Best recognition rates when using multimodal AI: Instead of analyzing individual events, multimodal AI simultaneously examines entire data streams, evaluates images and text, and thus recognizes complex relationships more quickly.
Given today's threat landscape, artificial intelligence (AI) is not an option in cyber defense; it's a requirement. But even here, development must continue to advance to stay one step ahead of cybercriminals in their game of cat and mouse. In this context, Younghoo Lee, Principal Data Scientist at Sophos X-Ops, has taken a closer look at the effectiveness of multimodal AI for even better detection and classification of spam, phishing, and unsafe web content.
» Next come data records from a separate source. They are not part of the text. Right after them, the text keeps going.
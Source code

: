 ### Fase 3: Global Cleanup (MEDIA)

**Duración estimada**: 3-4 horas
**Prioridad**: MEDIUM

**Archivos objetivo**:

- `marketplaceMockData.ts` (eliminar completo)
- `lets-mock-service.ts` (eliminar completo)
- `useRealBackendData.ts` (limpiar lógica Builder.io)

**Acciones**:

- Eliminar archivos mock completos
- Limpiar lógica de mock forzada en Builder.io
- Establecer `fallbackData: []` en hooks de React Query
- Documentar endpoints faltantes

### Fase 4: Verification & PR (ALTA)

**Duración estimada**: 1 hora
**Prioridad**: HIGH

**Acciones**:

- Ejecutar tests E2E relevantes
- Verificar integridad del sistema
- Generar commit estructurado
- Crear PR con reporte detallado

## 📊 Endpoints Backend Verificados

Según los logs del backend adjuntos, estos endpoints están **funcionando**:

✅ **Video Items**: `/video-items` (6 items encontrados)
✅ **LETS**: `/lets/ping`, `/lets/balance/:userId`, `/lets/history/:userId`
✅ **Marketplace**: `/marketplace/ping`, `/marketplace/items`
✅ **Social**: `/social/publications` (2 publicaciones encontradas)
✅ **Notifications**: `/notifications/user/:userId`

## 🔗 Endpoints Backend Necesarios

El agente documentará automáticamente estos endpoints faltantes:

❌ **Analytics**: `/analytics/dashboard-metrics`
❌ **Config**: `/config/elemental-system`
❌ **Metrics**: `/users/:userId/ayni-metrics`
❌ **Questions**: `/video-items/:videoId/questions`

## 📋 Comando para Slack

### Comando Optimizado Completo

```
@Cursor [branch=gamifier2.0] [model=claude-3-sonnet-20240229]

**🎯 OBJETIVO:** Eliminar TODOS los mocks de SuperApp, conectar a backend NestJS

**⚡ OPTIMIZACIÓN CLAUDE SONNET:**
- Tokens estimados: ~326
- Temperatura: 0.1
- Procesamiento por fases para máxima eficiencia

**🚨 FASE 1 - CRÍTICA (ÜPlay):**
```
Monitoring multiple data streams
Multimodal AI is a system that integrates different data types into a unified analysis framework. It represents a significant shift in the development and use of AI in cyber defense by enabling it to process multiple data streams simultaneously and synthesize data from multiple inputs, instead of traditional single-mode analysis. This now makes it possible to process both text and image content simultaneously and anticipate their complex relationships.
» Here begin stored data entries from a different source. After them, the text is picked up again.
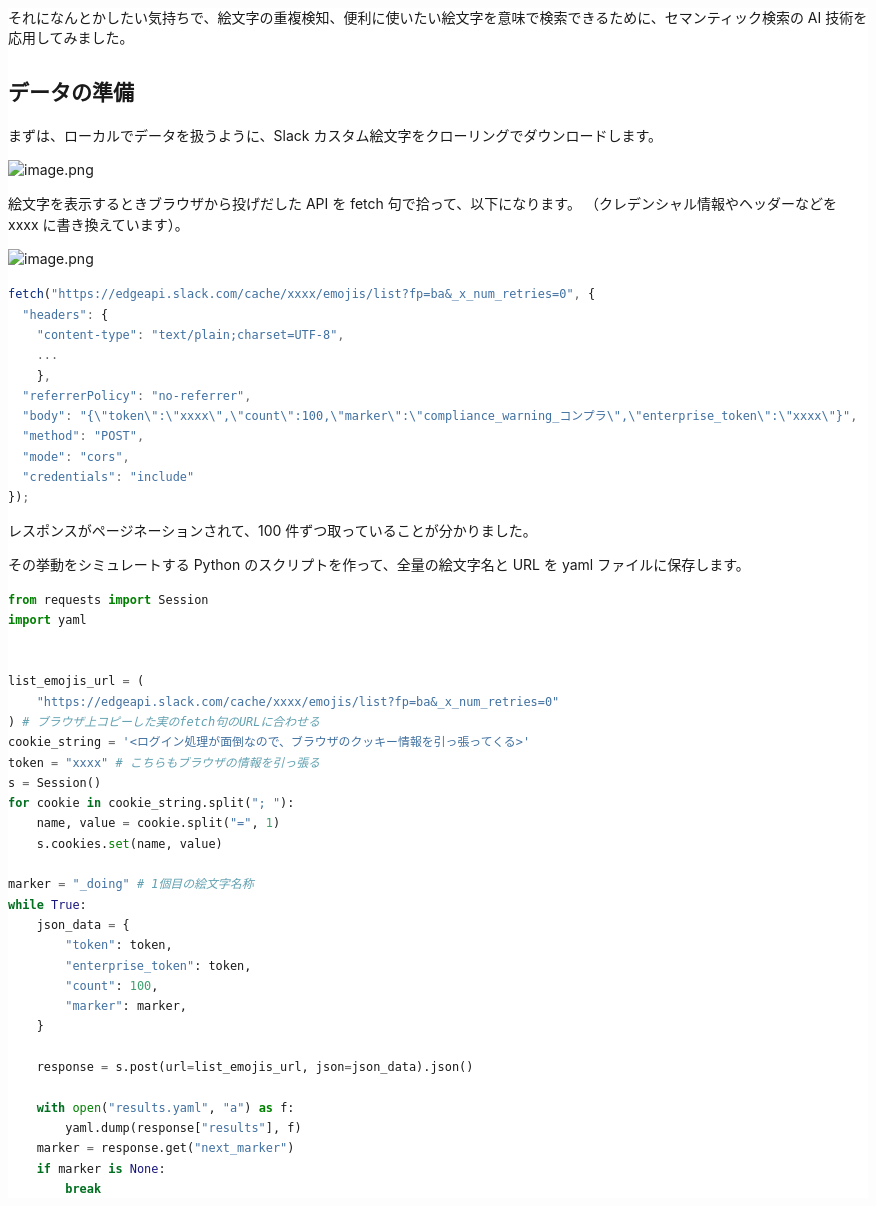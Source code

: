 それになんとかしたい気持ちで、絵文字の重複検知、便利に使いたい絵文字を意味で検索できるために、セマンティック検索の AI 技術を応用してみました。

## データの準備

まずは、ローカルでデータを扱うように、Slack カスタム絵文字をクローリングでダウンロードします。

<img src="/images/20240828a/image.png" alt="image.png" width="1200" height="924" loading="lazy">

絵文字を表示するときブラウザから投げだした API を fetch 句で拾って、以下になります。
（クレデンシャル情報やヘッダーなどを xxxx に書き換えています）。

<img src="/images/20240828a/image_2.png" alt="image.png" width="1200" height="588" loading="lazy">

```js
fetch("https://edgeapi.slack.com/cache/xxxx/emojis/list?fp=ba&_x_num_retries=0", {
  "headers": {
    "content-type": "text/plain;charset=UTF-8",
    ...
    },
  "referrerPolicy": "no-referrer",
  "body": "{\"token\":\"xxxx\",\"count\":100,\"marker\":\"compliance_warning_コンプラ\",\"enterprise_token\":\"xxxx\"}",
  "method": "POST",
  "mode": "cors",
  "credentials": "include"
});
```

レスポンスがページネーションされて、100 件ずつ取っていることが分かりました。

その挙動をシミュレートする Python のスクリプトを作って、全量の絵文字名と URL を yaml ファイルに保存します。

```python
from requests import Session
import yaml


list_emojis_url = (
    "https://edgeapi.slack.com/cache/xxxx/emojis/list?fp=ba&_x_num_retries=0"
) # ブラウザ上コピーした実のfetch句のURLに合わせる
cookie_string = '<ログイン処理が面倒なので、ブラウザのクッキー情報を引っ張ってくる>'
token = "xxxx" # こちらもブラウザの情報を引っ張る
s = Session()
for cookie in cookie_string.split("; "):
    name, value = cookie.split("=", 1)
    s.cookies.set(name, value)

marker = "_doing" # 1個目の絵文字名称
while True:
    json_data = {
        "token": token,
        "enterprise_token": token,
        "count": 100,
        "marker": marker,
    }

    response = s.post(url=list_emojis_url, json=json_data).json()

    with open("results.yaml", "a") as f:
        yaml.dump(response["results"], f)
    marker = response.get("next_marker")
    if marker is None:
        break
```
For example, in phishing detection, multimodal AI examines the linguistic patterns and writing style of text, as well as the visual fidelity of logos and brand elements. At the same time, it analyzes the semantic consistency between text and image components. This holistic approach enables the system to detect complex attacks that might appear legitimate to traditional systems. Furthermore, multimodal AI learns from the relationships between different data types and adapts automatically.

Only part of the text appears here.